O ministro não matou absolutamente ninguém com sua fala, mas afiou as facas, engatilhou os revólveres, juntou as pedras dos assassinos das mais de 300 pessoas LGBTI+ mortas cruelmente todos os anos no Brasil por serem LGBTI+.
Ao relator sorteado, o querido ministro Dias Toffoli, e aos outros componentes desta egrégia corte, formalizo o meu pedido para que o julgamento do ministro Milton Ribeiro seja justo, exemplar e educativo.
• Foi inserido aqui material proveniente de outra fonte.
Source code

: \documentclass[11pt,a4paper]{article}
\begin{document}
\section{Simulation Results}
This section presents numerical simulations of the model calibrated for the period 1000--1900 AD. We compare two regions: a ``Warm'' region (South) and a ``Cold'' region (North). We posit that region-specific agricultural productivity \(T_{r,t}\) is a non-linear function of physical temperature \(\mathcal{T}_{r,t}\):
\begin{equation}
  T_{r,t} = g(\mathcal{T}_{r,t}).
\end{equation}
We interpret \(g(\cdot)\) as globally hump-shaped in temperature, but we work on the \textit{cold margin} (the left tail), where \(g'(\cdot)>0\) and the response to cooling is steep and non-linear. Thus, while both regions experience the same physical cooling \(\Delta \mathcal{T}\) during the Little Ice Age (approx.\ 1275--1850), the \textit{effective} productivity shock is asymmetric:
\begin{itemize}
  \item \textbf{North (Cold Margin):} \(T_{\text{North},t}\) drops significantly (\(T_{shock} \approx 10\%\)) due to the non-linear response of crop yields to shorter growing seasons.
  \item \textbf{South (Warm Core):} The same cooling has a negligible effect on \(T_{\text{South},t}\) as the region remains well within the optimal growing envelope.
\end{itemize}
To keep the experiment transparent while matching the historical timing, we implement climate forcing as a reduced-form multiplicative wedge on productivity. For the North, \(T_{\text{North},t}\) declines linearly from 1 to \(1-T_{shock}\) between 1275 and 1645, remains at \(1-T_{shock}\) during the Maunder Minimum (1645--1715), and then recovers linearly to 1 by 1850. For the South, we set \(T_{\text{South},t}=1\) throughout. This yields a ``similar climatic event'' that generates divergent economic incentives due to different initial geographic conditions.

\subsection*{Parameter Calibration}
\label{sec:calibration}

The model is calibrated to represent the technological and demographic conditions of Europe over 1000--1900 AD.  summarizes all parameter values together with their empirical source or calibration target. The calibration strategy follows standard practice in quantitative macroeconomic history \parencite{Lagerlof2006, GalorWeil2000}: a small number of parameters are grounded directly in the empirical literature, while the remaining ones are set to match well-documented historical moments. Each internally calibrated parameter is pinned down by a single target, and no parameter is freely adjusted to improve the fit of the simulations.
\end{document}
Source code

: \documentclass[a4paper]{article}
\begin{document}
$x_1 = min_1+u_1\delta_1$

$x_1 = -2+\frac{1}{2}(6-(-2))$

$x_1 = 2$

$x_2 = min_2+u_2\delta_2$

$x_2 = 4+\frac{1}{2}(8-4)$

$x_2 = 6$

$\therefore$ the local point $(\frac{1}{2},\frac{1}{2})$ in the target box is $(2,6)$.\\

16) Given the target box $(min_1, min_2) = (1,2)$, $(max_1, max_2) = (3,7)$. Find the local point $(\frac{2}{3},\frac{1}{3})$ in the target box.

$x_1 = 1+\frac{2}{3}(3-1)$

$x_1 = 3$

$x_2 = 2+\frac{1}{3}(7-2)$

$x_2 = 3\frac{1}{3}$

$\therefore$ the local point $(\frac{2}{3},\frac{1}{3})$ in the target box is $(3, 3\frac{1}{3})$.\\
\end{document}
O Brasil pode estar “lascado” (vide Gil do Vigor no BBB), meio bagunçado, mas as instituições têm demonstrado que estão funcionando na base da laicidade e da Constituição, aquela que o grande deputado Ulysses Guimarães alcunhou de “Constituição cidadã”. Fomos, somos e seremos amici curiae das ações no STF que dizem respeito à cidadania e aos direitos das pessoas LGBTI+.
A Justiça tem que ser cega, mas com os ouvidos bem abertos, para poder se posicionar pelo respeito a todas as famílias, pelo diálogo (por mais mais difícil que seja). Como gay, como cidadão brasileiro em pleno gozo dos meus direitos, quero continuar me orgulhando desta corte.
Na expectativa de contarmos com a condenação do Senhor Milton Ribeiro, conclui-se esta carta aberta.